Build first-rate protected bikeways on a handful of streets, or mediocre ones everywhere? Make nice areas awesome, or make crappy areas decent? Move fast and break things, or stick with the talk therapy locally known as "public process"? Reduce auto capacity, or keep every passing lane in place?
Bike believers like me obviously have our preferences. Here's my own take on what Portland needs right now.
1. For God's sake, give East Portland a network.
The simplest, least controversial sort of bikeway is a "neighborhood greenway," a low-traffic side street that gets speed bumps and signalized crossings. A lattice of such streets east of I-205 had been scheduled for completion in 2014, 2015, 2016, 2017, 2018…and now 2019. The changes will harm nobody and cost nearly nothing. They've gone unbuilt.
In its defense, Portland has now paired this network with a few protected bike lane plans for Northeast Halsey and Weidler streets, separating bike and car traffic with curbs, posts and parking rather than mere paint. New crossings of I-205 near the kick-ass Gateway Green bike park are now promised, too.

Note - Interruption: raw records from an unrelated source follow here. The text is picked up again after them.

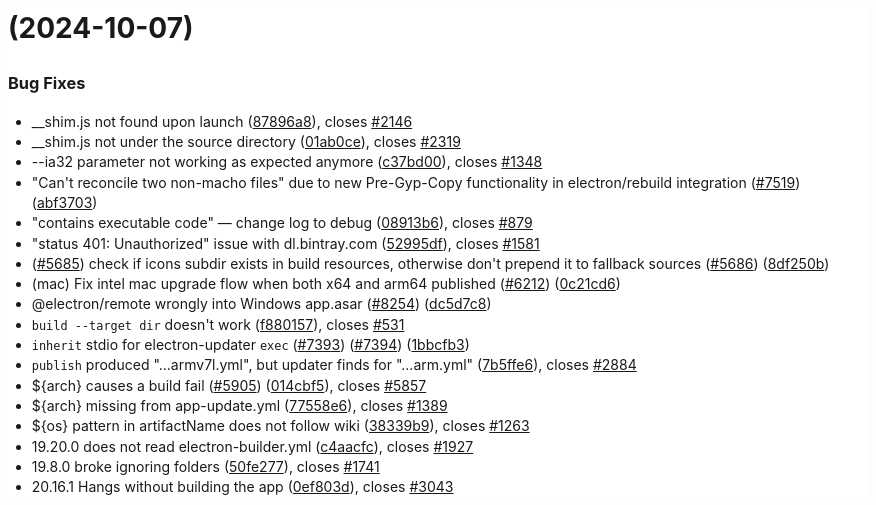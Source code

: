 #  (2024-10-07)


### Bug Fixes

* __shim.js not found upon launch ([87896a8](https://github.com/electron-userland/electron-builder/commit/87896a8f720fded320f7540832c2549ec7b1eaf3)), closes [#2146](https://github.com/electron-userland/electron-builder/issues/2146)
* __shim.js not under the source directory ([01ab0ce](https://github.com/electron-userland/electron-builder/commit/01ab0ce6826e3d6362f62606e08617eca5e60c14)), closes [#2319](https://github.com/electron-userland/electron-builder/issues/2319)
* --ia32 parameter not working as expected anymore ([c37bd00](https://github.com/electron-userland/electron-builder/commit/c37bd009d60665994d07b98436fe4d11bd986e7f)), closes [#1348](https://github.com/electron-userland/electron-builder/issues/1348)
* "Can't reconcile two non-macho files" due to new Pre-Gyp-Copy functionality in electron/rebuild integration ([#7519](https://github.com/electron-userland/electron-builder/issues/7519)) ([abf3703](https://github.com/electron-userland/electron-builder/commit/abf370395f45e4005f12131c532325a1e3232309))
* "contains executable code" — change log to debug ([08913b6](https://github.com/electron-userland/electron-builder/commit/08913b6591feaa5d82a4327ce558896e3d238975)), closes [#879](https://github.com/electron-userland/electron-builder/issues/879)
* "status 401: Unauthorized" issue with dl.bintray.com ([52995df](https://github.com/electron-userland/electron-builder/commit/52995df0025a9cdf4523545687810cc0eac3b2eb)), closes [#1581](https://github.com/electron-userland/electron-builder/issues/1581)
* ([#5685](https://github.com/electron-userland/electron-builder/issues/5685)) check if icons subdir exists in build resources, otherwise don't prepend it to fallback sources ([#5686](https://github.com/electron-userland/electron-builder/issues/5686)) ([8df250b](https://github.com/electron-userland/electron-builder/commit/8df250b4645924942883ba6ad1418da994116521))
* (mac) Fix intel mac upgrade flow when both x64 and arm64 published ([#6212](https://github.com/electron-userland/electron-builder/issues/6212)) ([0c21cd6](https://github.com/electron-userland/electron-builder/commit/0c21cd69663a7eebe0687eaba9eea851cc2fea9e))
* @electron/remote wrongly into Windows app.asar ([#8254](https://github.com/electron-userland/electron-builder/issues/8254)) ([dc5d7c8](https://github.com/electron-userland/electron-builder/commit/dc5d7c8dafd4aca7192d05b2978c3e66f30e38f3))
* `build --target dir` doesn't work ([f880157](https://github.com/electron-userland/electron-builder/commit/f880157bcc7971c6c716d7617992e9c16ad1ae73)), closes [#531](https://github.com/electron-userland/electron-builder/issues/531)
* `inherit` stdio for electron-updater `exec` ([#7393](https://github.com/electron-userland/electron-builder/issues/7393)) ([#7394](https://github.com/electron-userland/electron-builder/issues/7394)) ([1bbcfb3](https://github.com/electron-userland/electron-builder/commit/1bbcfb3dc5f36b0803c69e9170db16ded52a0043))
* `publish` produced "...armv7l.yml", but updater finds for "...arm.yml" ([7b5ffe6](https://github.com/electron-userland/electron-builder/commit/7b5ffe686795b8a30272e223bb5501eb89f0ed7c)), closes [#2884](https://github.com/electron-userland/electron-builder/issues/2884)
* ${arch} causes a build fail ([#5905](https://github.com/electron-userland/electron-builder/issues/5905)) ([014cbf5](https://github.com/electron-userland/electron-builder/commit/014cbf5f98a25d6537f9f2b49e90cc401a2f3bce)), closes [#5857](https://github.com/electron-userland/electron-builder/issues/5857)
* ${arch} missing from app-update.yml ([77558e6](https://github.com/electron-userland/electron-builder/commit/77558e648cc7ce7e10ff8e7df6e6cdc9b74295a4)), closes [#1389](https://github.com/electron-userland/electron-builder/issues/1389)
* ${os} pattern in artifactName does not follow wiki ([38339b9](https://github.com/electron-userland/electron-builder/commit/38339b9dafae082c64256fef5bdb995bd1cd67d2)), closes [#1263](https://github.com/electron-userland/electron-builder/issues/1263)
* 19.20.0 does not read electron-builder.yml ([c4aacfc](https://github.com/electron-userland/electron-builder/commit/c4aacfcfc3dd9bc0ce826985bbe0f493cf7359c0)), closes [#1927](https://github.com/electron-userland/electron-builder/issues/1927)
* 19.8.0 broke ignoring folders ([50fe277](https://github.com/electron-userland/electron-builder/commit/50fe27724238d89de752c6446cadfb5a030a709d)), closes [#1741](https://github.com/electron-userland/electron-builder/issues/1741)
* 20.16.1 Hangs without building the app ([0ef803d](https://github.com/electron-userland/electron-builder/commit/0ef803d74d8371c9e6190ef01fe3344c79c27d31)), closes [#3043](https://github.com/electron-userland/electron-builder/issues/3043)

No more excuses, Portland. The city needs these yesterday.
2. Do downtown nice.
Portland has spent five years sitting on $10 million for better walking, biking and transit in the central city. Biking has huge potential there, simply because getting there by car is so annoying—but anyone who's tried to bike west from the Hawthorne Bridge knows today's streets aren't nearly good enough to get normal people pedaling.
We've spent a generation making bike lanes that are "good enough" and promising to do better someday. Someday is now. Portlanders should use this money to show ourselves how at least one or two truly great protected bike lanes can look and feel. There's no better way to build political support for more investment everywhere.
3. Draw straight lines for a change.
Portland's so-called "20s Bikeway," finished last year, jogs back and forth between 26th, 27th, 28th, 29th, 30th and 32nd avenues. Why? In part because, on one block after another, city leaders refused to argue that a few parking spaces are less important to the future of Portland's business districts than freeing businesses from dependence on parking spaces.
Portland is about to choose between a ramrod-straight neighborhood greenway on Northeast 7th Avenue and a hilly detour on Northeast 9th. The only downside of 7th is that new traffic barriers would force more people to drive on Martin Luther King Jr. Boulevard or 15th instead. But there's no question which option would do more to reduce auto use in neighborhoods where people definitely don't need to drive everywhere.
4. It's the economy, stupid.
For some reason, a lot of Portland's economic elites have failed to see the reality that when we reallocate a little road space to make it safer, faster, more pleasant and more intuitive for people to escape auto dependence, it saves everyone money.
Car ownership per person in Multnomah County is down 5 percent since 2007. If we still owned and drove cars at the rates we did then, we'd have to spend $127 million of the local economy on motor vehicles every year. Instead, we get to spend all that on other stuff we want more.
That's a story all cheapskates can love, no matter how rich they've become.
Michael Andersen is a Portland staff writer for the national advocacy group PeopleForBikes. He worked as news editor of BikePortland.org from 2013 to 2016.